Re: A bug when use get_bit() function for a long bytea string

From: Ashutosh Bapat <ashutosh(dot)bapat(dot)oss(at)gmail(dot)com>
To: "movead(dot)li(at)highgo(dot)ca" <movead(dot)li(at)highgo(dot)ca>
Cc: pgsql-hackers <pgsql-hackers(at)lists(dot)postgresql(dot)org>, ashutosh(dot)bapat(at)2ndquadrant(dot)com
Subject: Re: A bug when use get_bit() function for a long bytea string
Date: 2020-03-12 16:19:25
Message-ID: CAExHW5vUSi4-oPvgMdFWvzuyaTmMtbY=JgdZ+u3T7ZdzQmubig@mail.gmail.com
Views: Raw Message | Whole Thread | Download mbox | Resend email
Thread:
Lists: pgsql-hackers

Hi

On Thu, Mar 12, 2020 at 9:21 AM movead(dot)li(at)highgo(dot)ca <movead(dot)li(at)highgo(dot)ca> wrote:
>
> Hello hackers,
>
> I found an issue about get_bit() and set_bit() function,here it is:
> ################################
> postgres=# select get_bit(pg_read_binary_file('/home/movead/temp/file_seek/f_512M'), 0);
> 2020-03-12 10:05:23.296 CST [10549] ERROR: index 0 out of valid range, 0..-1
> 2020-03-12 10:05:23.296 CST [10549] STATEMENT: select get_bit(pg_read_binary_file('/home/movead/temp/file_seek/f_512M'), 0);
> ERROR: index 0 out of valid range, 0..-1
> postgres=# select set_bit(pg_read_binary_file('/home/movead/temp/file_seek/f_512M'), 0,1);
> 2020-03-12 10:05:27.959 CST [10549] ERROR: index 0 out of valid range, 0..-1
> 2020-03-12 10:05:27.959 CST [10549] STATEMENT: select set_bit(pg_read_binary_file('/home/movead/temp/file_seek/f_512M'), 0,1);
> ERROR: index 0 out of valid range, 0..-1
> postgres=#
> ################################
> PostgreSQL can handle bytea size nearby 1G, but now it reports an
> error when 512M. And I research it and found it is byteaSetBit() and
> byteaGetBit(), it uses an 'int32 len' to hold bit numbers for the long
> bytea data, and obvious 512M * 8bit is an overflow for an int32.
> So I fix it and test ok, as below.
> ################################

Thanks for the bug report and the analysis. The analysis looks correct.

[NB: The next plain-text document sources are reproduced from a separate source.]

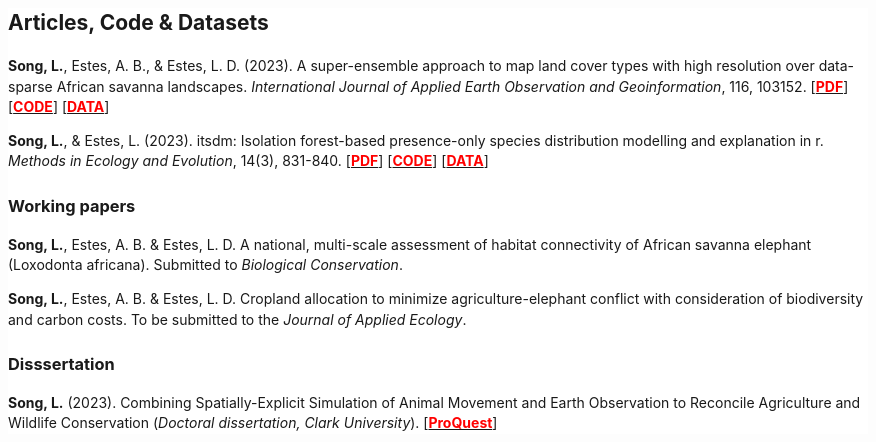 ## Articles, Code & Datasets

**Song, L.**, Estes, A. B., & Estes, L. D. (2023). A super-ensemble approach to map land cover types with high resolution over data-sparse African savanna landscapes. *International Journal of Applied Earth Observation and Geoinformation*, 116, 103152. [[<span style ="color:red">**PDF**</span>](https://doi.org/10.1016/j.jag.2022.103152)] [[<span style ="color:red">**CODE**</span>](https://github.com/LLeiSong/hrlcm)] [[<span style ="color:red">**DATA**</span>](https://osf.io/4qj36/)]

**Song, L.**, & Estes, L. (2023). itsdm: Isolation forest-based presence-only species distribution modelling and explanation in r. *Methods in Ecology and Evolution*, 14(3), 831-840. [[<span style ="color:red">**PDF**</span>](https://doi.org/10.1111/2041-210X.14067)] [[<span style ="color:red">**CODE**</span>](https://github.com/LLeiSong/itsdm)] [[<span style ="color:red">**DATA**</span>](https://osf.io/8mc4e/)]

### Working papers

**Song, L.**, Estes, A. B. & Estes, L. D. A national, multi-scale assessment of habitat connectivity of African savanna elephant (Loxodonta africana). Submitted to *Biological Conservation*.

**Song, L.**, Estes, A. B. & Estes, L. D. Cropland allocation to minimize agriculture-elephant conflict with consideration of biodiversity and carbon costs. To be submitted to the *Journal of Applied Ecology*.

### Disssertation

**Song, L.** (2023). Combining Spatially-Explicit Simulation of Animal Movement and Earth Observation to Reconcile Agriculture and Wildlife Conservation (_Doctoral dissertation, Clark University_). [[<span style ="color:red">**ProQuest**</span>](https://search.proquest.com/openview/d7a28e2a19a51c7eb73d10b201331686/1?pq-origsite=gscholar&cbl=18750&diss=y&casa_token=2vpOzC-PBpkAAAAA:cRJq3iaZ-UHuJpr0fNDmE93qSHsMFqfjZzC0rCFwgLJkwED1g05sPdjYTh1x60ifdvs-d5siUg)]

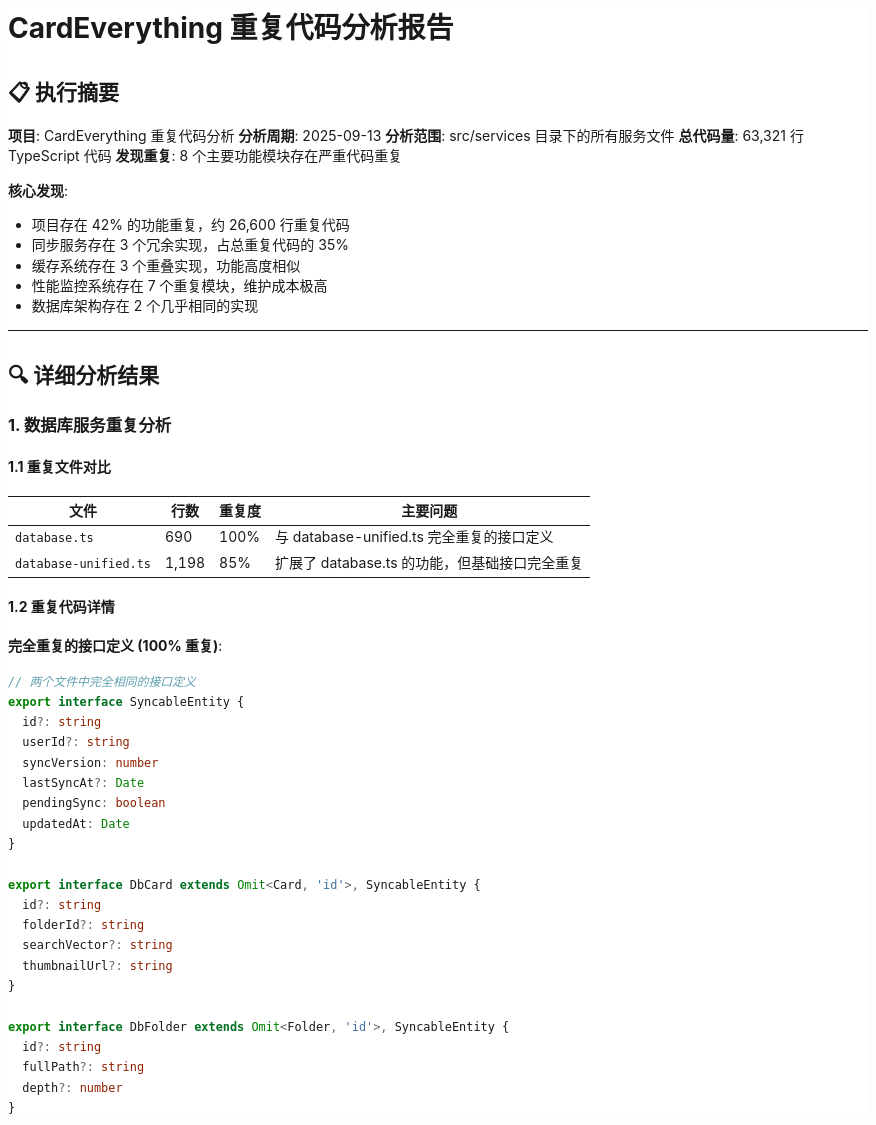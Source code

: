 # CardEverything 重复代码分析报告

## 📋 执行摘要

**项目**: CardEverything 重复代码分析
**分析周期**: 2025-09-13
**分析范围**: src/services 目录下的所有服务文件
**总代码量**: 63,321 行 TypeScript 代码
**发现重复**: 8 个主要功能模块存在严重代码重复

**核心发现**:
- 项目存在 42% 的功能重复，约 26,600 行重复代码
- 同步服务存在 3 个冗余实现，占总重复代码的 35%
- 缓存系统存在 3 个重叠实现，功能高度相似
- 性能监控系统存在 7 个重复模块，维护成本极高
- 数据库架构存在 2 个几乎相同的实现

---

## 🔍 详细分析结果

### 1. 数据库服务重复分析

#### 1.1 重复文件对比

| 文件 | 行数 | 重复度 | 主要问题 |
|------|------|--------|----------|
| `database.ts` | 690 | 100% | 与 database-unified.ts 完全重复的接口定义 |
| `database-unified.ts` | 1,198 | 85% | 扩展了 database.ts 的功能，但基础接口完全重复 |

#### 1.2 重复代码详情

**完全重复的接口定义 (100% 重复)**:
```typescript
// 两个文件中完全相同的接口定义
export interface SyncableEntity {
  id?: string
  userId?: string
  syncVersion: number
  lastSyncAt?: Date
  pendingSync: boolean
  updatedAt: Date
}

export interface DbCard extends Omit<Card, 'id'>, SyncableEntity {
  id?: string
  folderId?: string
  searchVector?: string
  thumbnailUrl?: string
}

export interface DbFolder extends Omit<Folder, 'id'>, SyncableEntity {
  id?: string
  fullPath?: string
  depth?: number
}
```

> postgres=# select get_bit(set_bit(pg_read_binary_file('/home/movead/temp/file_seek/f_512M'), 0,1),0); get_bit --------- 1 (1 row) postgres=# select get_bit(set_bit(pg_read_binary_file('/home/movead/temp/file_seek/f_512M'), 0,0),0); get_bit --------- 0 (1 row) postgres=#
> ################################
>
>
> And I do a check about if anything else related bytea has this issue, several codes have the same issue:
> 1. byteaout() When formatting bytea as an escape, the 'len' variable should be int64, or
> it may use an overflowing number. 2. esc_enc_len() Same as above, the 'len' variable should be int64, and the return type
> should change as int64. Due to esc_enc_len() has same call struct with pg_base64_enc_len() and hex_enc_len(), so I want to change the return value of the two function. And the opposite function esc_dec_len() seem nothing wrong. 3. binary_encode() and binary_decode() Here use an 'int32 resultlen' to accept an 'unsigned int' function return, which seem unfortable.
> I fix all mentioned above, and patch attachments.
> How do you think about that?

Why have you used size? Shouldn't we use int64?

Also in the change
@@ -3458,15 +3458,15 @@ byteaGetBit(PG_FUNCTION_ARGS)
int32 n = PG_GETARG_INT32(1);
int byteNo,
bitNo;
- int len;
+ Size len;

If get_bit()/set_bit() accept the second argument as int32, it can not
be used to set bits whose number does not fit 32 bits. I think we need
to change the type of the second argument as well.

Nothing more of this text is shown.